The Dark Side of the Moon album cover
The Dark Side of the Moon
1973 4:44
Capo Advisor 0 G minor · Original key

About The Great Gig In The Sky


Most guitarists come to "The Great Gig in the Sky" expecting a challenge, and the song delivers one in an unusual way: the guitar part is largely textural and supportive, sitting beneath Clare Torry's soaring wordless vocals and Richard Wright's piano. Playing along in G minor at 90 BPM demands restraint above almost everything else. The feel is slow, spacious, and emotionally heavy, so every note you choose to play carries weight. The real work is locking into that groove without cluttering the arrangement, which means your sense of dynamics and touch matters far more than speed or complexity. Pink Floyd, working within the Progressive Rock genre, built this track around atmosphere, and guitar playing that fights that atmosphere will always sound wrong. If you want to study how the chord movement breathes across the track, use the Practice Toolbar to loop sections slowed down and focus on where the harmony resolves and where it hangs suspended.

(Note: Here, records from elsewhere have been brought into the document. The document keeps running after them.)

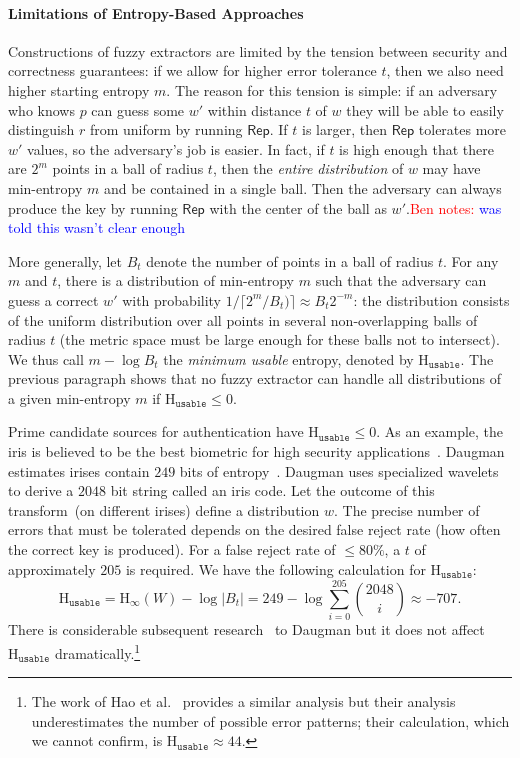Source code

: \documentclass[11pt]{article}
\newcommand{\class}[1]{{\ensuremath{\mathsf{#1}}}}
\newcommand{\rep}{\ensuremath{\class{Rep}}\xspace}
\newcommand{\Hoo}{\mathrm{H}_\infty}
\newcommand{\Huse}{\mathrm{H}_{\mathtt{usable}}}
\newcommand{\authnote}[2]{{\textcolor{red}{\textsf{#1 notes: }\textcolor{blue}{ #2}}\marginpar{\textcolor{red}{\textbf{!!!!!}}}}}
\newcommand{\authnote}[2]{}
\newcommand{\bnote}[1]{{\authnote{Ben}{#1}}}
\begin{document}
\paragraph{Limitations of Entropy-Based Approaches}
Constructions of fuzzy extractors are limited by the tension between security and correctness guarantees: if we allow for higher error tolerance $t$, then we also need higher starting entropy $m$. The reason for this tension is simple: if an adversary who knows $p$ can guess some $w'$ within distance $t$ of $w$ they will be able to easily distinguish $r$ from uniform by running $\rep$. If $t$ is larger, then $\rep$ tolerates more $w'$ values, so the adversary's job is easier. In fact, if $t$ is high enough that there are $2^m$ points in a ball of radius $t$, then the \emph{entire distribution} of $w$ may have min-entropy $m$ and be contained in a single ball.  Then the adversary can always produce the key by running $\rep$ with the center of the ball as $w'$.\bnote{was told this wasn't clear enough}

More generally, let $B_t$ denote the number of points in a ball of radius $t$. For any $m$ and $t$, there is a distribution of min-entropy $m$ such that the adversary can guess a correct $w'$ with probability $1/\lceil 2^m/B_t) \rceil\approx B_t 2^{-m}$: the distribution consists of the uniform distribution over all points in several non-overlapping balls of radius $t$ (the metric space must be large enough for these balls not to intersect). We thus call $m-\log B_t$ the \emph{minimum usable} entropy, denoted by $\Huse$. The previous paragraph shows that  no fuzzy extractor can handle all distributions of a given min-entropy $m$ if  $\Huse\le 0$.

Prime candidate sources for authentication have $\Huse\le 0$.  As an example, the iris is believed to be the best biometric for high security applications~\cite{prabhakar2003biometric}.  Daugman estimates irises contain $249$ bits of entropy~\cite{daugman2004}.  Daugman uses specialized wavelets to derive a $2048$ bit string called an iris code.  Let the outcome of this transform~(on different irises) define a distribution $w$.  The precise number of errors that must be tolerated depends on the desired false reject rate (how often the correct key is produced).  For a false reject rate of $\le 80\%$, a $t$ of approximately $205$ is required.  We have the following calculation for $\Huse$:
\[
\Huse = \Hoo(W) - \log |B_t|
= 249 - \log \sum_{i=0}^{205} {2048 \choose i} \approx -707.
\]
There is considerable subsequent research~\cite{gentile2009slic,gentile2009efficient,rathgeb2011combining} to Daugman but it does not affect $\Huse$ dramatically.\footnote{The work of Hao et al.~\cite[Section 4.3]{hao2006combining} provides a similar analysis but their analysis underestimates the number of possible error patterns; their calculation, which we cannot confirm, is $\Huse \approx 44$.}  
\end{document}
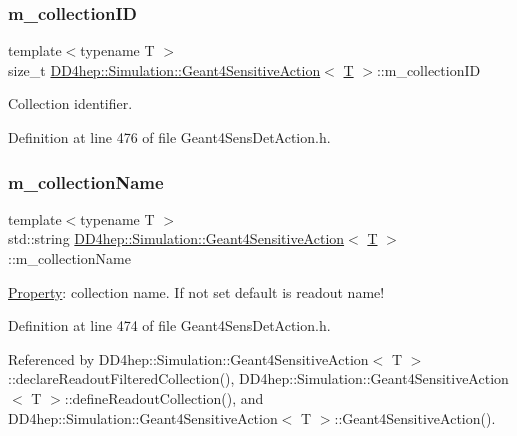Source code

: \subsubsection{\texorpdfstring{m\+\_\+collection\+ID}{m\_collectionID}}
{\footnotesize\ttfamily template$<$typename T $>$ \\
size\+\_\+t \hyperlink{class_d_d4hep_1_1_simulation_1_1_geant4_sensitive_action}{D\+D4hep\+::\+Simulation\+::\+Geant4\+Sensitive\+Action}$<$ \hyperlink{class_t}{T} $>$\+::m\+\_\+collection\+ID\hspace{0.3cm}{\ttfamily [protected]}}



Collection identifier. 



Definition at line 476 of file Geant4\+Sens\+Det\+Action.\+h.

\hypertarget{class_d_d4hep_1_1_simulation_1_1_geant4_sensitive_action_a63934f5c71f72677f47b6666dbedba69}{}\label{class_d_d4hep_1_1_simulation_1_1_geant4_sensitive_action_a63934f5c71f72677f47b6666dbedba69} 
\subsubsection{\texorpdfstring{m\+\_\+collection\+Name}{m\_collectionName}}
{\footnotesize\ttfamily template$<$typename T $>$ \\
std\+::string \hyperlink{class_d_d4hep_1_1_simulation_1_1_geant4_sensitive_action}{D\+D4hep\+::\+Simulation\+::\+Geant4\+Sensitive\+Action}$<$ \hyperlink{class_t}{T} $>$\+::m\+\_\+collection\+Name\hspace{0.3cm}{\ttfamily [protected]}}



\hyperlink{class_d_d4hep_1_1_property}{Property}\+: collection name. If not set default is readout name! 



Definition at line 474 of file Geant4\+Sens\+Det\+Action.\+h.



Referenced by D\+D4hep\+::\+Simulation\+::\+Geant4\+Sensitive\+Action$<$ T $>$\+::declare\+Readout\+Filtered\+Collection(), D\+D4hep\+::\+Simulation\+::\+Geant4\+Sensitive\+Action$<$ T $>$\+::define\+Readout\+Collection(), and D\+D4hep\+::\+Simulation\+::\+Geant4\+Sensitive\+Action$<$ T $>$\+::\+Geant4\+Sensitive\+Action().

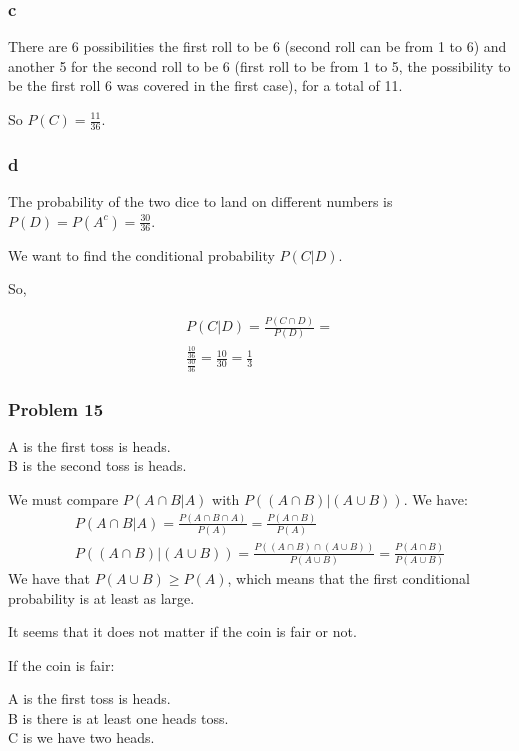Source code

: \documentclass{article}
\begin{document}
\subsubsection*{c}

There are 6 possibilities the first roll to be 6 (second roll can be from 1 to 6) and another 5 for the second roll to be 6 (first roll to be from 1 to 5, the possibility to be the first roll 6 was covered in the first case), for a total of 11.

So $P(C) = \frac{11}{36}$.

\subsubsection*{d}

The probability of the two dice to land on different numbers is $P(D) = P(A^{c}) = \frac{30}{36}$.

We want to find the conditional probability $P(C | D)$.

So,

\begin{gather*}
    P(C|D) = \frac{P(C \cap D)}{P(D)} = \\
    \frac{\frac{10}{36}}{\frac{30}{36}} = \frac{10}{30} = \frac{1}{3}
\end{gather*}

\subsubsection*{Problem 15}



A is the first toss is heads. \\
B is the second toss is heads.

We must compare $P(A \cap B | A)$ with $P((A \cap B)|( A \cup B))$.
 We have:
 \begin{gather*}
    P(A \cap B | A) = \frac{P(A \cap B \cap A)}{P(A)} = \frac{P(A \cap B)}{P(A)} \\
    P((A \cap B)| (A \cup B)) = \frac{P((A \cap B) \cap (A \cup B))}{P(A \cup B)} = \frac{P(A \cap B)}{P(A \cup B)}
 \end{gather*}
We have that $P(A \cup B) \geq P(A)$, which means that the first conditional probability is at least as large.

It seems that it does not matter if the coin is fair or not. 

If the coin is fair:

A is the first toss is heads. \\
B is there is at least one heads toss. \\
C is we have two heads.
\end{document}

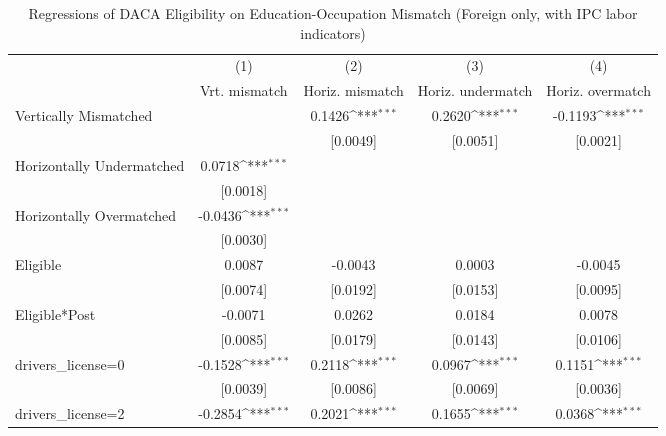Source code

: \begin{table}[htbp]\centering
\def\sym#1{\ifmmode^{#1}\else\(^{#1}\)\fi}
\caption{Regressions of DACA Eligibility on Education-Occupation Mismatch (Foreign only, with IPC labor indicators)}
\begin{tabular}{l*{4}{c}}
\toprule
                    &\multicolumn{1}{c}{(1)}         &\multicolumn{1}{c}{(2)}         &\multicolumn{1}{c}{(3)}         &\multicolumn{1}{c}{(4)}         \\
                    &Vrt. mismatch         &Horiz. mismatch         &Horiz. undermatch         &Horiz. overmatch         \\
\midrule
Vertically Mismatched&                     &      0.1426\sym{***}&      0.2620\sym{***}&     -0.1193\sym{***}\\
                    &                     &    [0.0049]         &    [0.0051]         &    [0.0021]         \\
\addlinespace
Horizontally Undermatched&      0.0718\sym{***}&                     &                     &                     \\
                    &    [0.0018]         &                     &                     &                     \\
\addlinespace
Horizontally Overmatched&     -0.0436\sym{***}&                     &                     &                     \\
                    &    [0.0030]         &                     &                     &                     \\
\addlinespace
Eligible            &      0.0087         &     -0.0043         &      0.0003         &     -0.0045         \\
                    &    [0.0074]         &    [0.0192]         &    [0.0153]         &    [0.0095]         \\
\addlinespace
Eligible*Post       &     -0.0071         &      0.0262         &      0.0184         &      0.0078         \\
                    &    [0.0085]         &    [0.0179]         &    [0.0143]         &    [0.0106]         \\
\addlinespace
drivers\_license=0   &     -0.1528\sym{***}&      0.2118\sym{***}&      0.0967\sym{***}&      0.1151\sym{***}\\
                    &    [0.0039]         &    [0.0086]         &    [0.0069]         &    [0.0036]         \\
\addlinespace
drivers\_license=2   &     -0.2854\sym{***}&      0.2021\sym{***}&      0.1655\sym{***}&      0.0368\sym{***}\\

\end{tabular}
\end{table}
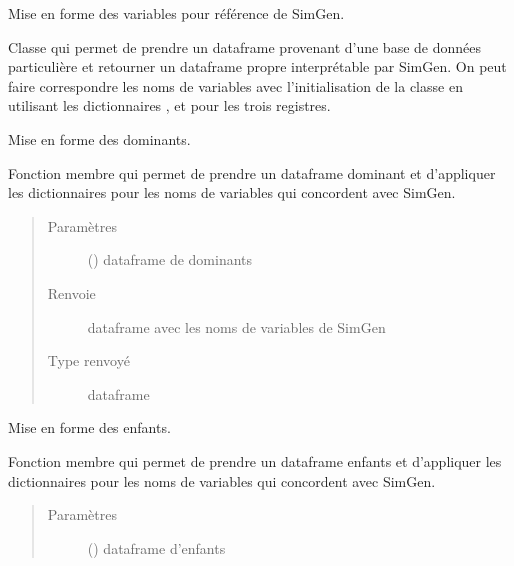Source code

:\documentclass[letterpaper,10pt,french]{sphinxmanual}
\begin{document}
\begin{fulllineitems}
\label{\detokenize{code:simgen.parse}}
Mise en forme des variables pour référence de SimGen.

Classe qui permet de prendre un dataframe provenant d’une base de données particulière et retourner un dataframe propre interprétable par SimGen. On peut faire correspondre les noms de variables avec l’initialisation de la classe en utilisant les dictionnaires ,  et  pour les trois registres.

\begin{fulllineitems}
\label{\detokenize{code:simgen.parse.dominants}}
Mise en forme des dominants.

Fonction membre qui permet de prendre un dataframe dominant et d’appliquer les dictionnaires  pour les noms de variables qui concordent avec SimGen.
\begin{quote}\begin{description}
\item[{Paramètres}] \leavevmode
{} () \textendash{} dataframe de dominants

\item[{Renvoie}] \leavevmode
dataframe avec les noms de variables de SimGen

\item[{Type renvoyé}] \leavevmode
dataframe

\end{description}\end{quote}

\end{fulllineitems}


\begin{fulllineitems}
\label{\detokenize{code:simgen.parse.kids}}
Mise en forme des enfants.

Fonction membre qui permet de prendre un dataframe enfants et d’appliquer les dictionnaires  pour les noms de variables qui concordent avec SimGen.
\begin{quote}\begin{description}
\item[{Paramètres}] \leavevmode
{} () \textendash{} dataframe d’enfants


\end{description}
\end{quote}
\end{fulllineitems}
\end{fulllineitems}
\end{document}
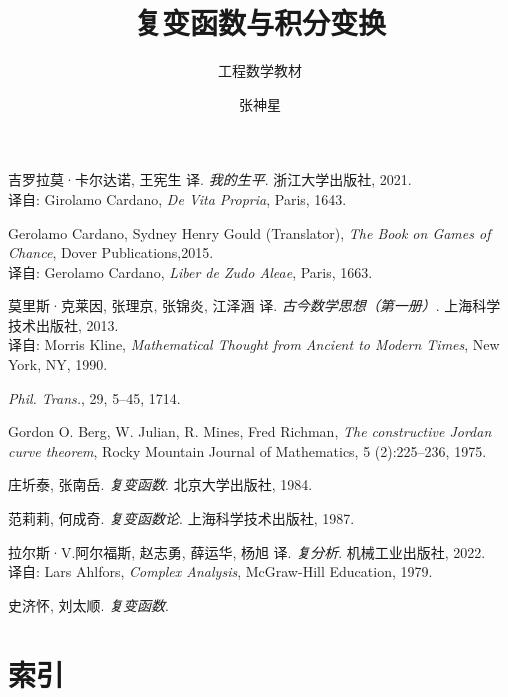 \documentclass[11pt,a4paper,twoside,openright,scheme=chinese]{ctexbook}
\title{复变函数与积分变换}
\author{张神星}
\subtitle{工程数学教材}
\begin{document}
\maketitle
\hypersetup{pageanchor=true}
\frontmatter

\mainmatter
% 
% 
% 

% 
% 
% 

% 




\begin{thebibliography}{Car43}

吉罗拉莫·卡尔达诺, 王宪生 译.
{\em 我的生平}.
浙江大学出版社, 2021.\\
译自: 
Girolamo Cardano, {\em De Vita Propria}, Paris, 1643.

Gerolamo Cardano, Sydney Henry Gould (Translator),
{\em The Book on Games of Chance}, Dover Publications,2015.\\
译自: 
Gerolamo Cardano, {\em Liber de Zudo Aleae}, Paris, 1663.


莫里斯·克莱因, 张理京, 张锦炎, 江泽涵 译.
{\em 古今数学思想（第一册）}.
上海科学技术出版社, 2013.\\
译自: 
Morris Kline, {\em Mathematical Thought from Ancient to Modern Times}, New York, NY, 1990.


{\em Phil. Trans.}, 29, 5--45, 1714.

Gordon O. Berg, W. Julian, R. Mines, Fred Richman,
{\em The constructive Jordan curve theorem},
Rocky Mountain Journal of Mathematics, 5 (2):225--236,
1975.

庄圻泰, 张南岳.
{\em 复变函数}.
北京大学出版社, 1984.

范莉莉, 何成奇.
{\em 复变函数论}.
上海科学技术出版社, 1987.

拉尔斯·V.阿尔福斯, 赵志勇, 薛运华, 杨旭 译.
{\em 复分析}.
机械工业出版社, 2022.\\
译自: 
Lars Ahlfors, {\em Complex Analysis}, McGraw-Hill Education, 1979.

史济怀, 刘太顺.
{\em 复变函数}.


\end{thebibliography}

% 

\newpage
{}
\chapter*{索\qquad 引}
\begingroup  
\begin{multicols}{2} %
\printindex %
\end{multicols}  
\endgroup  
% 
\end{document}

  • The track sits in G minor at 90 BPM, giving guitar accompaniment a slow, weighted feel that rewards playing behind the beat rather than on top of it.
  • Because the arrangement is sparse and piano-led, any guitar part needs careful attention to dynamics and note choice to avoid overwhelming the texture.
  • Practising chord voicings that leave space in the upper register will help your guitar part sit under the vocals without crowding the mix.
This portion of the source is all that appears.